====== DATA SHOWN ======
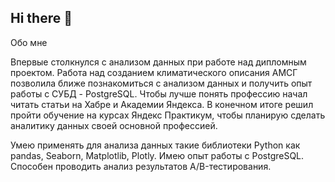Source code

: ## Hi there 👋

Обо мне

Впервые столкнулся с анализом данных при работе над дипломным проектом. Работа над созданием климатического описания АМСГ позволила ближе познакомиться с анализом данных и получить опыт работы с СУБД - PostgreSQL. Чтобы лучше понять профессию начал читать статьи на Хабре и Академии Яндекса. В конечном итоге решил пройти обучение на курсах Яндекс Практикум, чтобы планирую сделать аналитику данных своей основной профессией.


Умею применять для анализа данных такие библиотеки Python как pandas, Seaborn, Matplotlib, Plotly. Имею опыт работы с PostgreSQL. Способен проводить анализ результатов A/B-тестирования.

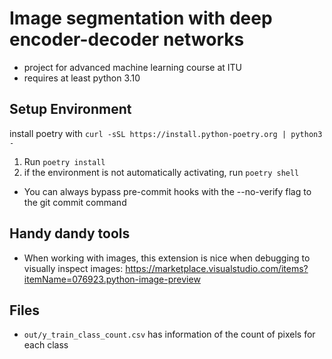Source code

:# Image segmentation with deep encoder-decoder networks
- project for advanced machine learning course at ITU
- requires at least python 3.10

## Setup Environment
install poetry with `curl -sSL https://install.python-poetry.org | python3 -`
1. Run `poetry install`
2. if the environment is not automatically activating, run `poetry shell`


- You can always bypass pre-commit hooks with the --no-verify flag to the git commit command

## Handy dandy tools
- When working with images, this extension is nice when debugging to visually inspect images: https://marketplace.visualstudio.com/items?itemName=076923.python-image-preview

## Files
- `out/y_train_class_count.csv` has information of the count of pixels for each class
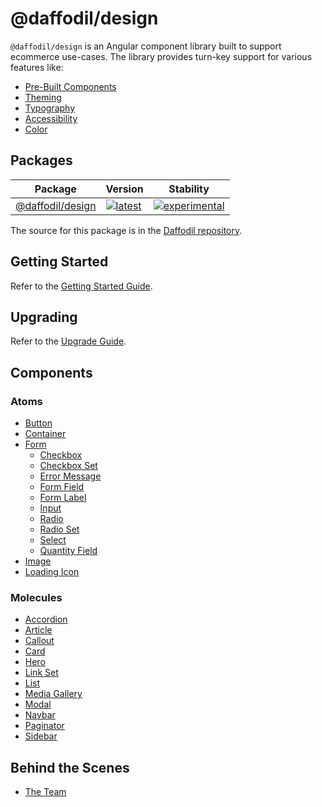 # @daffodil/design
`@daffodil/design` is an Angular component library built to support ecommerce use-cases. The library provides turn-key support for various features like:

* [Pre-Built Components](#components)
* [Theming](/libs/design/scss/theming/README.md)
* [Typography](/libs/design/scss/typography/README.md)
* [Accessibility](/libs/design/guides/accessibility.md)
* [Color](/libs/design/guides/color.md)

## Packages
| Package | Version | Stability |
|---|---|---|
| [@daffodil/design](/libs/design/README.md) | [![latest](https://img.shields.io/npm/v/%40daffodil%2Fdesign/latest.svg)](https://npmjs.com/package/@daffodil/design) | [![experimental](https://img.shields.io/static/v1.svg?label=stability&message=experimental&color=orange)](https://www.github.com/graycoreio/daffodil) |

The source for this package is in the [Daffodil repository](https://github.com/graycoreio/daffodil).

## Getting Started
Refer to the [Getting Started Guide](/libs/design/guides/getting-started.md).

## Upgrading
Refer to the [Upgrade Guide](/libs/design/guides/upgrading.md).

## Components

### Atoms
* [Button](/libs/design/button/README.md)
* [Container](/libs/design//container/README.md)
* [Form](/libs/design/src/atoms/form/README.md)
  * [Checkbox](/libs/design/src/atoms/form/checkbox/README.md)
  * [Checkbox Set](/libs/design/src/atoms/form/checkbox-set/README.md)
  * [Error Message](/libs/design/src/atoms/form/error-message/README.md)
  * [Form Field](/libs/design/src/atoms/form/form-field/README.md)
  * [Form Label](/libs/design/src/atoms/form/form-label/README.md)
  * [Input](/libs/design/src/atoms/form/input/README.md)
  * [Radio](/libs/design/src/atoms/form/radio/README.md)
  * [Radio Set](/libs/design/src/atoms/form/radio-set/README.md)
  * [Select](/libs/design/src/atoms/form/select/README.md)
  * [Quantity Field](/libs/design/src/atoms/form/quantity-field/README.md)
* [Image](/libs/design/image/README.md)
* [Loading Icon](/libs/design/loading-icon/README.md)

### Molecules
* [Accordion](/libs/design/accordion/README.md)
* [Article](/libs/design/article/README.md)
* [Callout](/libs/design/callout/README.md)
* [Card](/libs/design/card/README.md)
* [Hero](/libs/design/hero/README.md)
* [Link Set](/libs/design/link-set/README.md)
* [List](/libs/design/list/README.md)
* [Media Gallery](/libs/design/media-gallery/README.md)
* [Modal](/libs/design/modal/README.md)
* [Navbar](/libs/design/navbar/README.md)
* [Paginator](/libs/design/paginator/README.md)
* [Sidebar](/libs/design/sidebar/README.md)

## Behind the Scenes
* [The Team](https://github.com/graycoreio/daffodil/graphs/contributors)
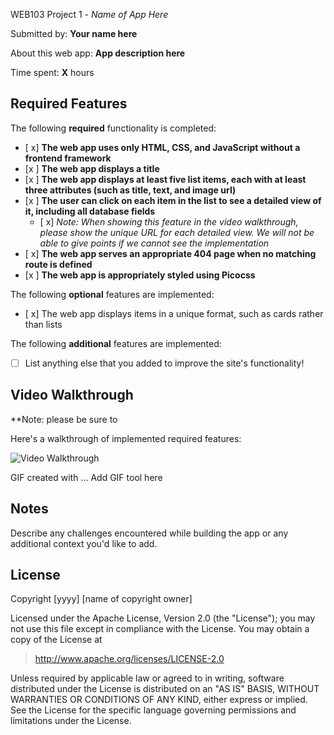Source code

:  WEB103 Project 1 - *Name of App Here*

Submitted by: **Your name here**

About this web app: **App description here**

Time spent: **X** hours

## Required Features

The following **required** functionality is completed:

<!-- Make sure to check off completed functionality below -->
- [ x] **The web app uses only HTML, CSS, and JavaScript without a frontend framework**
- [x ] **The web app displays a title**
- [x ] **The web app displays at least five list items, each with at least three attributes (such as title, text, and image url)**
- [x ] **The user can click on each item in the list to see a detailed view of it, including all database fields**
  - [ x] *Note: When showing this feature in the video walkthrough, please show the unique URL for each detailed view. We will not be able to give points if we cannot see the implementation* 
- [ x] **The web app serves an appropriate 404 page when no matching route is defined**
- [x ] **The web app is appropriately styled using Picocss**

The following **optional** features are implemented:

- [ x] The web app displays items in a unique format, such as cards rather than lists

The following **additional** features are implemented:

- [ ] List anything else that you added to improve the site's functionality!

## Video Walkthrough

**Note: please be sure to 

Here's a walkthrough of implemented required features:

<img src='[![listicle1_mp4](https://github.com/mahdyah/WebProgrammingClassProject/assets/59580413/154a9498-d4e9-4eff-b0cf-f7503f5cd39c)](https://github.com/mahdyah/ListiclePart1/blob/main/listicle1_mp4.gif)' title='Video Walkthrough' width='' alt='Video Walkthrough' />

<!-- Replace this with whatever GIF tool you used! -->
GIF created with ...  Add GIF tool here
<!-- Recommended tools:
[Kap](https://getkap.co/) for macOS
[ScreenToGif](https://www.screentogif.com/) for Windows
[peek](https://github.com/phw/peek) for Linux. -->

## Notes

Describe any challenges encountered while building the app or any additional context you'd like to add.

## License

Copyright [yyyy] [name of copyright owner]

Licensed under the Apache License, Version 2.0 (the "License"); you may not use this file except in compliance with the License. You may obtain a copy of the License at

> http://www.apache.org/licenses/LICENSE-2.0

Unless required by applicable law or agreed to in writing, software distributed under the License is distributed on an "AS IS" BASIS, WITHOUT WARRANTIES OR CONDITIONS OF ANY KIND, either express or implied. See the License for the specific language governing permissions and limitations under the License.
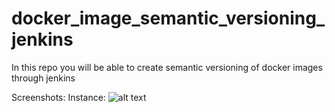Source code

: # docker_image_semantic_versioning_jenkins
In this repo you will be able to create semantic versioning of docker images through jenkins

Screenshots:
Instance:
![alt text](https://github.com/shydrate/docker_image_semantic_versioning_jenkins/master/Images/part_1.png)
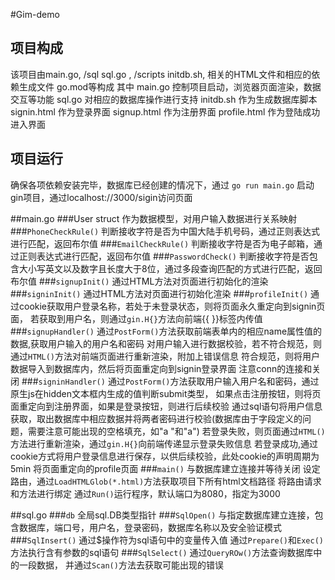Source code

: #Gim-demo
## 项目构成
该项目由main.go, /sql sql.go ,  /scripts initdb.sh, 相关的HTML文件和相应的依赖生成文件 go.mod等构成
其中 main.go 控制项目启动，浏览器页面渲染，数据交互等功能
sql.go 对相应的数据库操作进行支持
initdb.sh 作为生成数据库脚本
signin.html 作为登录界面
signup.html 作为注册界面
profile.html 作为登陆成功进入界面
## 项目运行
确保各项依赖安装完毕，数据库已经创建的情况下，通过
`go run main.go`
启动gin项目，通过localhost://3000/sigin访问页面

##main.go
###User struct
作为数据模型，对用户输入数据进行关系映射
###`PhoneCheckRule()`
判断接收字符是否为中国大陆手机号码，通过正则表达式进行匹配，返回布尔值
###`EmailCheckRule()`
判断接收字符是否为电子邮箱，通过正则表达式进行匹配，返回布尔值
###`PasswordCheck()`
判断接收字符是否包含大小写英文以及数字且长度大于8位，通过多段查询匹配的方式进行匹配，返回布尔值
###`signupInit()`
通过HTML方法对页面进行初始化的渲染
###`signinInit()`
通过HTML方法对页面进行初始化渲染
###`profileInit()`
通过cookie获取用户登录名称，若处于未登录状态，则将页面永久重定向到signin页面，
若获取到用户名，则通过`gin.H{}`方法向前端{{ }}标签内传值
###`signupHandler()`
通过`PostForm()`方法获取前端表单内的相应name属性值的数据,获取用户输入的用户名和密码
对用户输入进行数据校验，若不符合规范，则通过`HTML()`方法对前端页面进行重新渲染，附加上错误信息
符合规范，则将用户数据导入到数据库内，然后将页面重定向到signin登录界面
注意conn的连接和关闭
###`signinHandler()`
通过`PostForm()`方法获取用户输入用户名和密码，通过原生js在hidden文本框内生成的值判断submit类型，
如果点击注册按钮，则将页面重定向到注册界面，如果是登录按钮，则进行后续校验
通过sql语句将用户信息获取，取出数据库中相应数据并将两者密码进行校验(数据库由于字段定义的问题，需要注意可能出现的空格填充，如"a   "和"a")
若登录失败，则页面通过`HTML()`方法进行重新渲染，通过`gin.H{}`向前端传递显示登录失败信息
若登录成功,通过cookie方式将用户登录信息进行保存，以供后续校验，此处cookie的声明周期为5min
将页面重定向的profile页面
###`main()`
与数据库建立连接并等待关闭
设定路由，通过`LoadHTMLGlob(*.html)`方法获取项目下所有html文档路径
将路由请求和方法进行绑定
通过`Run()`运行程序，默认端口为8080，指定为3000

##sql.go
###`db`
全局sql.DB类型指针
###`SqlOpen()`
与指定数据库建立连接，包含数据库，端口号，用户名，登录密码，数据库名称以及安全验证模式
###`SqlInsert()`
通过$操作符为sql语句中的变量传入值
通过`Prepare()`和`Exec()`方法执行含有参数的sql语句
###`SqlSelect()`
通过`QueryROw()`方法查询数据库中的一段数据， 并通过`Scan()`方法去获取可能出现的错误
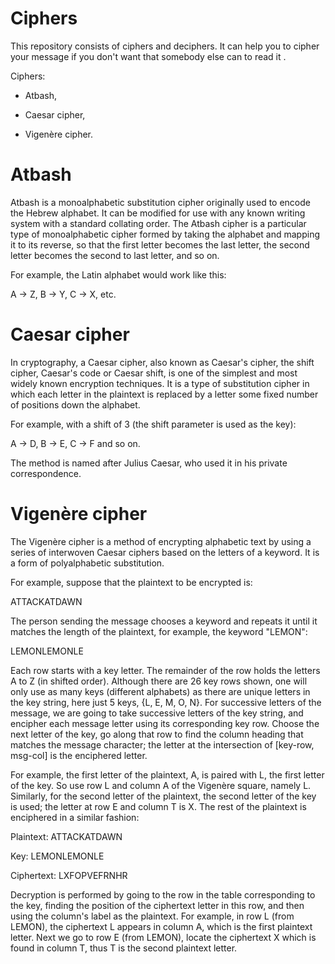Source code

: # Ciphers
This repository consists of ciphers and deciphers. It can help you to cipher your message if you don't want that somebody else can to read it . 

Ciphers: 

- Atbash, 

- Caesar cipher, 

- Vigenère cipher.

# Atbash 
Atbash is a monoalphabetic substitution cipher originally used to encode the Hebrew alphabet. It can be modified for use with any known writing system with a standard collating order.
The Atbash cipher is a particular type of monoalphabetic cipher formed by taking the alphabet and mapping it to its reverse, so that the first letter becomes the last letter, the second letter becomes the second to last letter, and so on.

For example, the Latin alphabet would work like this:

A -> Z, B -> Y, C -> X, etc.

# Caesar cipher
In cryptography, a Caesar cipher, also known as Caesar's cipher, the shift cipher, Caesar's code or Caesar shift, is one of the simplest and most widely known encryption techniques. It is a type of substitution cipher in which each letter in the plaintext is replaced by a letter some fixed number of positions down the alphabet. 

For example, with a shift of 3 (the shift parameter is used as the key):

A -> D, B -> E, C -> F and so on. 

The method is named after Julius Caesar, who used it in his private correspondence.

# Vigenère cipher
The Vigenère cipher is a method of encrypting alphabetic text by using a series of interwoven Caesar ciphers based on the letters of a keyword. It is a form of polyalphabetic substitution.

For example, suppose that the plaintext to be encrypted is:

ATTACKATDAWN

The person sending the message chooses a keyword and repeats it until it matches the length of the plaintext, for example, the keyword "LEMON":

LEMONLEMONLE

Each row starts with a key letter. The remainder of the row holds the letters A to Z (in shifted order). Although there are 26 key rows shown, one will only use as many keys (different alphabets) as there are unique letters in the key string, here just 5 keys, {L, E, M, O, N}. For successive letters of the message, we are going to take successive letters of the key string, and encipher each message letter using its corresponding key row. Choose the next letter of the key, go along that row to find the column heading that matches the message character; the letter at the intersection of [key-row, msg-col] is the enciphered letter.

For example, the first letter of the plaintext, A, is paired with L, the first letter of the key. So use row L and column A of the Vigenère square, namely L. Similarly, for the second letter of the plaintext, the second letter of the key is used; the letter at row E and column T is X. The rest of the plaintext is enciphered in a similar fashion:

Plaintext:	ATTACKATDAWN

Key:	LEMONLEMONLE

Ciphertext:	LXFOPVEFRNHR

Decryption is performed by going to the row in the table corresponding to the key, finding the position of the ciphertext letter in this row, and then using the column's label as the plaintext. For example, in row L (from LEMON), the ciphertext L appears in column A, which is the first plaintext letter. Next we go to row E (from LEMON), locate the ciphertext X which is found in column T, thus T is the second plaintext letter.
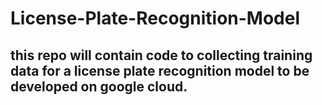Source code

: # License-Plate-Recognition-Model 
## this repo will contain code to collecting training data for a license plate recognition model to be developed on google cloud.
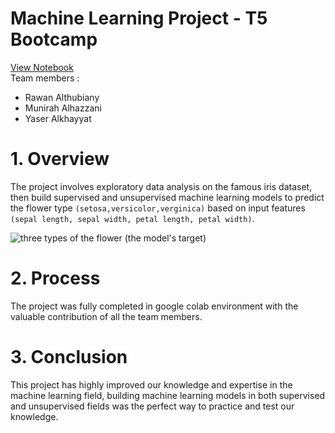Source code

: # Machine Learning Project - T5 Bootcamp
[View Notebook](https://github.com/YaserKhy/ML_PROJECT_T5/blob/main/ML_project.ipynb)\
Team members :
- Rawan Althubiany
- Munirah Alhazzani
- Yaser Alkhayyat

# 1. Overview
The project involves exploratory data analysis on the famous iris dataset, then build supervised and unsupervised machine learning models
to predict the flower type `(setosa,versicolor,verginica)` based on input features `(sepal length, sepal width, petal length, petal width)`.

<img src="https://s3.amazonaws.com/assets.datacamp.com/blog_assets/Machine+Learning+R/iris-machinelearning.png" alt="three types of the flower (the model's target)">

# 2. Process
The project was fully completed in google colab environment with the valuable contribution of all the team members.

# 3. Conclusion
This project has highly improved our knowledge and expertise in the machine learning field, building machine learning models in both supervised and
unsupervised fields was the perfect way to practice and test our knowledge.
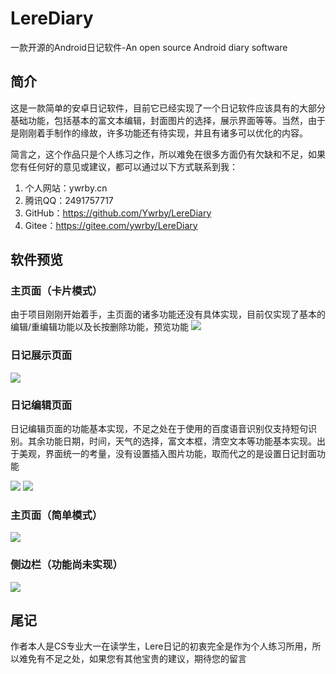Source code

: # LereDiary
一款开源的Android日记软件-An open source Android diary software

## 简介
这是一款简单的安卓日记软件，目前它已经实现了一个日记软件应该具有的大部分基础功能，包括基本的富文本编辑，封面图片的选择，展示界面等等。当然，由于是刚刚着手制作的缘故，许多功能还有待实现，并且有诸多可以优化的内容。

简言之，这个作品只是个人练习之作，所以难免在很多方面仍有欠缺和不足，如果您有任何好的意见或建议，都可以通过以下方式联系到我：

1. 个人网站：ywrby.cn
2. 腾讯QQ：2491757717
3. GitHub：https://github.com/Ywrby/LereDiary
4. Gitee：https://gitee.com/ywrby/LereDiary

## 软件预览


### 主页面（卡片模式）

由于项目刚刚开始着手，主页面的诸多功能还没有具体实现，目前仅实现了基本的编辑/重编辑功能以及长按删除功能，预览功能
<img src="https://pic.downk.cc/item/5ef5b23014195aa594b01c9a.png">

### 日记展示页面

<img src="https://pic.downk.cc/item/5ef5b23014195aa594b01c9e.png">

### 日记编辑页面

日记编辑页面的功能基本实现，不足之处在于使用的百度语音识别仅支持短句识别。其余功能日期，时间，天气的选择，富文本框，清空文本等功能基本实现。出于美观，界面统一的考量，没有设置插入图片功能，取而代之的是设置日记封面功能

<img src="https://pic.downk.cc/item/5ef5b23014195aa594b01ca0.png">

<img src="https://pic.downk.cc/item/5ef5b23014195aa594b01ca7.png">


### 主页面（简单模式）

<img src="https://pic.downk.cc/item/5ef5b23014195aa594b01cab.png">

### 侧边栏（功能尚未实现）

<img src="https://pic.downk.cc/item/5ef5b28c14195aa594b04c3c.png">

## 尾记

作者本人是CS专业大一在读学生，Lere日记的初衷完全是作为个人练习所用，所以难免有不足之处，如果您有其他宝贵的建议，期待您的留言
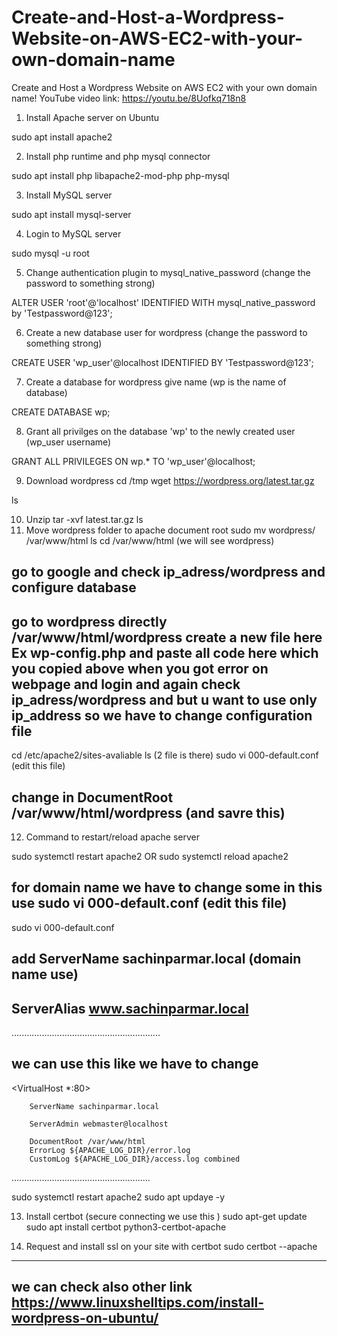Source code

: # Create-and-Host-a-Wordpress-Website-on-AWS-EC2-with-your-own-domain-name
Create and Host a Wordpress Website on AWS EC2 with your own domain name!
YouTube video link: https://youtu.be/8Uofkq718n8


1. Install Apache server on Ubuntu

sudo apt install apache2

2. Install php runtime and php mysql connector

sudo apt install php libapache2-mod-php php-mysql

3. Install MySQL server

sudo apt install mysql-server 

4. Login to MySQL server

sudo mysql -u root

5. Change authentication plugin to mysql_native_password (change the password to something strong)

ALTER USER 'root'@'localhost' IDENTIFIED WITH mysql_native_password by 'Testpassword@123';

6. Create a new database user for wordpress (change the password to something strong)

CREATE USER 'wp_user'@localhost IDENTIFIED BY 'Testpassword@123';

7. Create a database for wordpress give name (wp is the name of database)

CREATE DATABASE wp;

8. Grant all privilges on the database 'wp' to the newly created user (wp_user username)

GRANT ALL PRIVILEGES ON wp.* TO 'wp_user'@localhost;

9. Download wordpress
cd /tmp
wget https://wordpress.org/latest.tar.gz

ls

10. Unzip
tar -xvf latest.tar.gz
ls 
11. Move wordpress folder to apache document root
sudo mv wordpress/ /var/www/html
ls
cd /var/www/html   (we will see wordpress)

## go to google and check ip_adress/wordpress and configure database 
## go to wordpress directly /var/www/html/wordpress  create a new file here Ex wp-config.php and paste all code here which you copied  above when you got error on webpage and login and again check ip_adress/wordpress and but u want to use only ip_address so we have to change configuration file

cd /etc/apache2/sites-avaliable 
ls  (2 file is there)
sudo vi 000-default.conf  (edit this file)
## change in    DocumentRoot /var/www/html/wordpress    (and savre this)
12. Command to restart/reload apache server

sudo systemctl restart apache2
OR
sudo systemctl reload apache2
## for domain name we have to change some in this use sudo vi 000-default.conf  (edit this file)
sudo vi 000-default.conf 
## add  ServerName sachinparmar.local        (domain name use)
##      ServerAlias www.sachinparmar.local
...........................................................
## we can use this like we have to change 

<VirtualHost *:80>

        ServerName sachinparmar.local
        
        ServerAdmin webmaster@localhost
        
        DocumentRoot /var/www/html
        ErrorLog ${APACHE_LOG_DIR}/error.log
        CustomLog ${APACHE_LOG_DIR}/access.log combined
</VirtualHost>
.......................................................

sudo systemctl restart apache2
sudo apt updaye -y

13. Install certbot (secure connecting we use this )
sudo apt-get update
sudo apt install certbot python3-certbot-apache

14. Request and install ssl on your site with certbot
sudo certbot --apache

----------------------------------------------------------------------
## we can check also other link  https://www.linuxshelltips.com/install-wordpress-on-ubuntu/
======
- TASK INSTRUCTIONS -
The job is to copy each line from the material above that holds the word "Getting".

- OUTPUT BELOW -
## Getting Started
Refer to the [Getting Started Guide](/libs/design/guides/getting-started.md).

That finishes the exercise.